In the first case the problem is how do different developers communicate their changes to each other, without also placing them in CVS (and therefore production) before the changes are ready to go into production. In the second case the problem is how does the developer keep the two projects separate, such that when one set of updates is committed, all of the updates for that project are committed and none of the updates for the other project are committed.

We have several possible methods for doing these types of coordination. Deciding which one to use for a given project is a function of personal choice and how complicated the project is. More complicated projects require the more complicated measures.

Manual Coordination of Updates for Multiple Developer Projects

Updates can be manually coordinated for small projects where the bulk of the work is done by a single developer and other developers contribute only a few files to the process.

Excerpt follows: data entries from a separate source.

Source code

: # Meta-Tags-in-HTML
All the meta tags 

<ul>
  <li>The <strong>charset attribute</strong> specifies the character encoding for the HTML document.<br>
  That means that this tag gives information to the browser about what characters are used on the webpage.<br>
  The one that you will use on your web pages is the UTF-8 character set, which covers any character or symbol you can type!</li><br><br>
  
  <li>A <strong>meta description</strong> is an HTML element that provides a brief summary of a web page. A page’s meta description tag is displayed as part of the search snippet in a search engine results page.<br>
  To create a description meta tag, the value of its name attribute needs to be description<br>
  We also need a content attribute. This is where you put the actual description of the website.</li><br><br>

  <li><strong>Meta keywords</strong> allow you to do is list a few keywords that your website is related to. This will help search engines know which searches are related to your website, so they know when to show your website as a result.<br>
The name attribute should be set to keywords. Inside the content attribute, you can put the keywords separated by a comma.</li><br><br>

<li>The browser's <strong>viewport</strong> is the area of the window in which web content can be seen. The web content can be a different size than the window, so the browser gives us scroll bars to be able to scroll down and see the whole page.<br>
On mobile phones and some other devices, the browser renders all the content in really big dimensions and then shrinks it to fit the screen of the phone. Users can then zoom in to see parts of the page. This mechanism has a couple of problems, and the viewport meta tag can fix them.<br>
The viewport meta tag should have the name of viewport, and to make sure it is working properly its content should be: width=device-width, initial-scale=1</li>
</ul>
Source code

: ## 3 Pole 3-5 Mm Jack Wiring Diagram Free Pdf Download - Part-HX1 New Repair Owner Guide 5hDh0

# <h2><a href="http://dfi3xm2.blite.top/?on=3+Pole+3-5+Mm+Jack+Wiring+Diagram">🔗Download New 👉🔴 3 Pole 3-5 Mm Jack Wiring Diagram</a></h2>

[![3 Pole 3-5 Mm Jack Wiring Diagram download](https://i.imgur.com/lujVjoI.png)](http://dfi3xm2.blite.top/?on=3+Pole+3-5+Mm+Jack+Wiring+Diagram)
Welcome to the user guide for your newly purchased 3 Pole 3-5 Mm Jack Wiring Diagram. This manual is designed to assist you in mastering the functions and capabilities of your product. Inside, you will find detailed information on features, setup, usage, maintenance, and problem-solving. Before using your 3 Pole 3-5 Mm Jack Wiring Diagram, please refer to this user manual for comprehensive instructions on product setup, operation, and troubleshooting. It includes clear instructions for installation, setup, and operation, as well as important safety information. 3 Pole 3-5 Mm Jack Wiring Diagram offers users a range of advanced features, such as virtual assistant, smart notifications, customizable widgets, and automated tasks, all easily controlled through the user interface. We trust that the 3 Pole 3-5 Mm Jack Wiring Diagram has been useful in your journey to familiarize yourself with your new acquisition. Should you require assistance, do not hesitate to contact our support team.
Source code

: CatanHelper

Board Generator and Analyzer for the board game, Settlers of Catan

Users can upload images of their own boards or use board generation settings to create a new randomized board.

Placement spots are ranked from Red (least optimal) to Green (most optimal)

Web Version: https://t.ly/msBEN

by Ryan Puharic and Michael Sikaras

In such cases it is easiest if only the main developer ever edits anything in CVS or commits changes to CVS. The main developer can either give others write access to the files they need to modify, or the other developers can modify copies of the files and then send them to the main developer. If the other developers are modifying their own copies of the files and then sending them to the main developer, then they should not be doing these modifications inside their CVS tree, or, if they are, then any modified files should be given different file names.

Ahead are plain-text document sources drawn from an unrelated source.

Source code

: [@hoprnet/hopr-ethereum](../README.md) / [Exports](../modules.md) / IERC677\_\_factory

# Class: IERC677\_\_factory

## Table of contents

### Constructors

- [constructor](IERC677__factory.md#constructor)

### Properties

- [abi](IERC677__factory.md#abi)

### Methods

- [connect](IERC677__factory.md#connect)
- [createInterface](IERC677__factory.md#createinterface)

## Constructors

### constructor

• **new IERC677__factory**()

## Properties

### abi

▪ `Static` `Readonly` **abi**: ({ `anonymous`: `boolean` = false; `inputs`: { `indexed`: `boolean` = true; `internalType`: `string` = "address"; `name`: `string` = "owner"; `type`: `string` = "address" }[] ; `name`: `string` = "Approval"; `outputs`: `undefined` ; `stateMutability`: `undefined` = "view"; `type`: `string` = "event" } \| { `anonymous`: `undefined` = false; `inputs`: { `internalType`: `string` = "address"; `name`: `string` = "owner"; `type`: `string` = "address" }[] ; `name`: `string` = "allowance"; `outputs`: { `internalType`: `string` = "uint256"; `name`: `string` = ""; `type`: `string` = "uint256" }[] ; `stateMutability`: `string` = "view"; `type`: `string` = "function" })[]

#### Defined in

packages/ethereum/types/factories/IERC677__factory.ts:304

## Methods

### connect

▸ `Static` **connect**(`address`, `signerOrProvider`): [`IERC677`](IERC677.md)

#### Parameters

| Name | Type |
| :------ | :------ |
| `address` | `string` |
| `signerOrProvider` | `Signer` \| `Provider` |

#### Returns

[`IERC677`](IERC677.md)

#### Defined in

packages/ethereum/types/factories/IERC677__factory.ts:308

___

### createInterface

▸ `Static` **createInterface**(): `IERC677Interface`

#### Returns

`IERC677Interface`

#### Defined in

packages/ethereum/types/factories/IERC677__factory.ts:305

Manual Coordination of Updates for a Single Developer with Multiple Projects

Often the easiest way to deal with this situation is to assign the developer a different web site for each project. The developer then creates a separate ZFIN_WWW source tree for each project. The developer then only has to remember which source tree and web site go with which project.

This approach works well in CVS, except that the CVS edit/editors mechanism gets confused. This does not cause any hard problems but it may cause you not to be listed in the output of the cvs editors command when you should.

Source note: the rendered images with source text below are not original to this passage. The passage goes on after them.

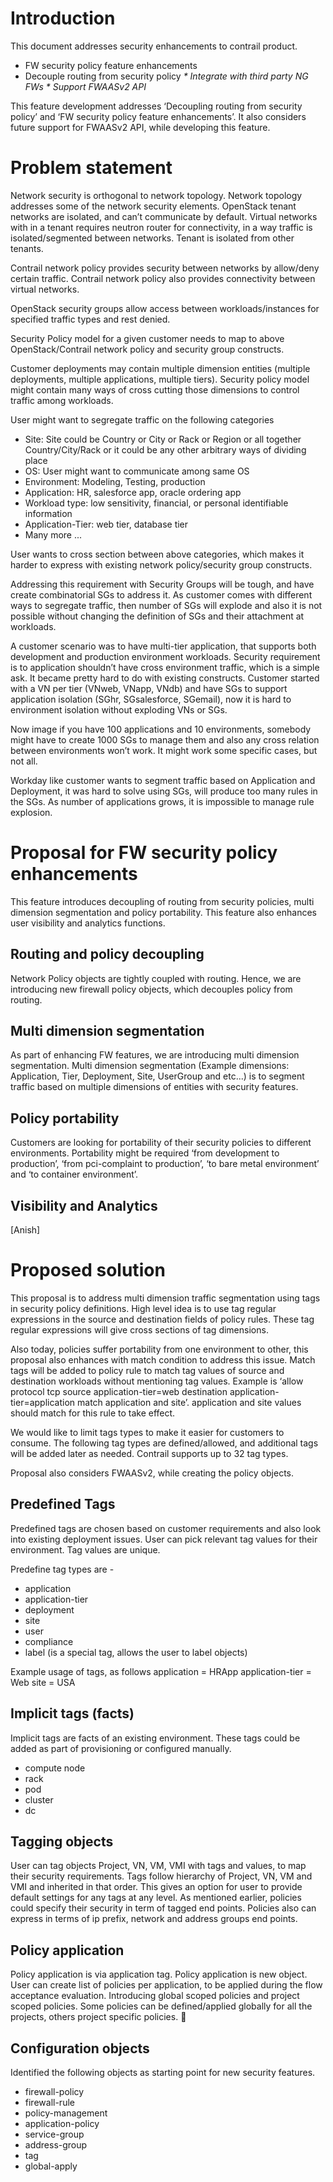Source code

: # Introduction
This document addresses security enhancements to contrail product.
* FW security policy feature enhancements
* Decouple routing from security policy
_* Integrate with third party NG FWs_
_* Support FWAASv2 API_

This feature development addresses ‘Decoupling routing from security policy’ and ‘FW security policy feature enhancements’. It also considers future support for FWAASv2 API, while developing this feature. 

# Problem statement

Network security is orthogonal to network topology. Network topology addresses some of the network security elements. OpenStack tenant networks are isolated, and can’t communicate by default. Virtual networks with in a tenant requires neutron router for connectivity, in a way traffic is isolated/segmented between networks. Tenant is isolated from other tenants.

Contrail network policy provides security between networks by allow/deny certain traffic. Contrail network policy also provides connectivity between virtual networks.
 
OpenStack security groups allow access between workloads/instances for specified traffic types and rest denied.

Security Policy model for a given customer needs to map to above OpenStack/Contrail network policy and security group constructs.
 
Customer deployments may contain multiple dimension entities (multiple deployments, multiple applications, multiple tiers). Security policy model might contain many ways of cross cutting those dimensions to control traffic among workloads.
 
User might want to segregate traffic on the following categories 
* Site: Site could be Country or City or Rack or Region or all together Country/City/Rack or it could be any other arbitrary ways of dividing place
* OS: User might want to communicate among same OS
* Environment: Modeling, Testing, production
* Application: HR, salesforce app, oracle ordering app
* Workload type: low sensitivity, financial, or personal identifiable information
* Application-Tier: web tier, database tier
* Many more ...

User wants to cross section between above categories, which makes it harder to express with existing network policy/security group constructs.  

Addressing this requirement with Security Groups will be tough, and have create combinatorial SGs to address it. As customer comes with different ways to segregate traffic, then number of SGs will explode and also it is not possible without changing the definition of SGs and their attachment at workloads. 

A customer scenario was to have multi-tier application, that supports both development and production environment workloads. Security requirement is to application shouldn’t have cross environment traffic, which is a simple ask. It became pretty hard to do with existing constructs. Customer started with a VN per tier (VNweb, VNapp, VNdb) and have SGs to support application isolation (SGhr, SGsalesforce, SGemail), now it is hard to environment isolation without exploding VNs or SGs.
 
Now image if you have 100 applications and 10 environments, somebody might have to create 1000 SGs to manage them and also any cross relation between environments won’t work. 
It might work some specific cases, but not all.

Workday like customer wants to segment traffic based on Application and Deployment, it was hard to solve using SGs, will produce too many rules in the SGs.  As number of applications grows, it is impossible to manage rule explosion.

# Proposal for FW security policy enhancements

This feature introduces decoupling of routing from security policies, multi dimension segmentation and policy portability. This feature also enhances user visibility and analytics functions.

## Routing and policy decoupling

Network Policy objects are tightly coupled with routing. Hence, we are introducing new firewall policy objects, which decouples policy from routing. 

## Multi dimension segmentation

As part of enhancing FW features, we are introducing multi dimension segmentation.
Multi dimension segmentation (Example dimensions: Application, Tier, Deployment, Site, UserGroup and etc...) is to segment traffic based on multiple dimensions of entities with security features.

## Policy portability

Customers are looking for portability of their security policies to different environments. Portability might be required ‘from development to production’, ‘from pci-complaint to production’, ‘to bare metal environment’ and ‘to container environment’. 

## Visibility and Analytics
[Anish]

# Proposed solution

This proposal is to address multi dimension traffic segmentation using tags in security policy definitions. High level idea is to use tag regular expressions in the source and destination fields of policy rules. These tag regular expressions will give cross sections of tag dimensions. 

Also today, policies suffer portability from one environment to other, this proposal also enhances with match condition to address this issue. Match tags will be added to policy rule to match tag values of source and destination workloads without mentioning tag values. Example is ‘allow protocol tcp source application-tier=web destination application-tier=application match application and site’. application and site values should match for this rule to take effect.

We would like to limit tags types to make it easier for customers to consume. The following tag types are defined/allowed, and additional tags will be added later as needed. Contrail supports up to 32 tag types.

Proposal also considers FWAASv2, while creating the policy objects.

## Predefined Tags

Predefined tags are chosen based on customer requirements and also look into existing deployment issues. User can pick relevant tag values for their environment. Tag values are unique.

Predefine tag types are -
* application 
* application-tier 
* deployment 
* site 
* user 
* compliance 
* label (is a special tag, allows the user to label objects) 

Example usage of tags, as follows
application = HRApp
application-tier = Web
site = USA

## Implicit tags (facts)
Implicit tags are facts of an existing environment. These tags could be added as part of provisioning or configured manually.
* compute node 
* rack 
* pod 
* cluster 
* dc 

## Tagging objects

User can tag objects Project, VN, VM, VMI with tags and values, to map their security requirements. Tags follow hierarchy of Project, VN, VM and VMI and inherited in that order. This gives an option for user to provide default settings for any tags at any level. As mentioned earlier, policies could specify their security in term of tagged end points. Policies also can express in terms of ip prefix, network and address groups end points. 

## Policy application

Policy application is via application tag. Policy application is new object. User can create list of policies per application, to be applied during the flow acceptance evaluation. Introducing global scoped policies and project scoped policies. Some policies can be defined/applied globally for all the projects, others project specific policies. 

## Configuration objects

Identified the following objects as starting point for new security features.
* firewall-policy 
* firewall-rule 
* policy-management 
* application-policy 
* service-group 
* address-group 
* tag 
* global-apply
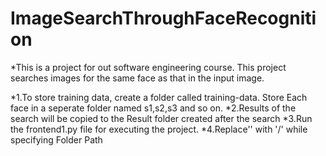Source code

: # ImageSearchThroughFaceRecognition
*This is a project for out software engineering course. This project searches images for the same face as that in the input image.

*1.To store training data, create a folder called training-data. Store Each face in a seperate folder named s1,s2,s3 and so on.
*2.Results of the search will be copied to the Result folder created after the search
*3.Run the frontend1.py file for executing the project.
*4.Replace'\' with '/' while specifying Folder Path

Automatic Coordination of Updates and CVS Branching

Tom, can you check this?

The manual methods described in the previous sections are useful, but won't scale well as the number of developers involved increases. This section describes how we can use CVS to deal with large projects.

Also see pages 120-130 of Open Source Development With CVS for an alternate and more complete explanation of this material.

CVS supports branching. This means that there can be a mainline version of the code and also one or more divergent versions of the code. All of our discussion so far has assumed that we were working on the mainline. If you don't do anything special in CVS, then by default you will be using and updating the mainline version of the code.

ZFIN uses CVS branching whenever we start a project that we suspect will involve multiple developers updating multiple files, or that we suspect will span a significant amount of time between start and finish.

The process for creating a new branch is to talk to Dave and:

To actually get the source files in that branch you will need to checkout a brand new copy of the ZFIN_WWW source file hierarchy. This should always be done into a different location than your mainline ZFIN_WWW directory. Note that CVS will quite happily let you checkout the branch files right on top of your mainline files. However, if you do this, you will no longer be able to update any mainline files because you no longer have access to them. If you check the branch out into a different directory then you can still access both.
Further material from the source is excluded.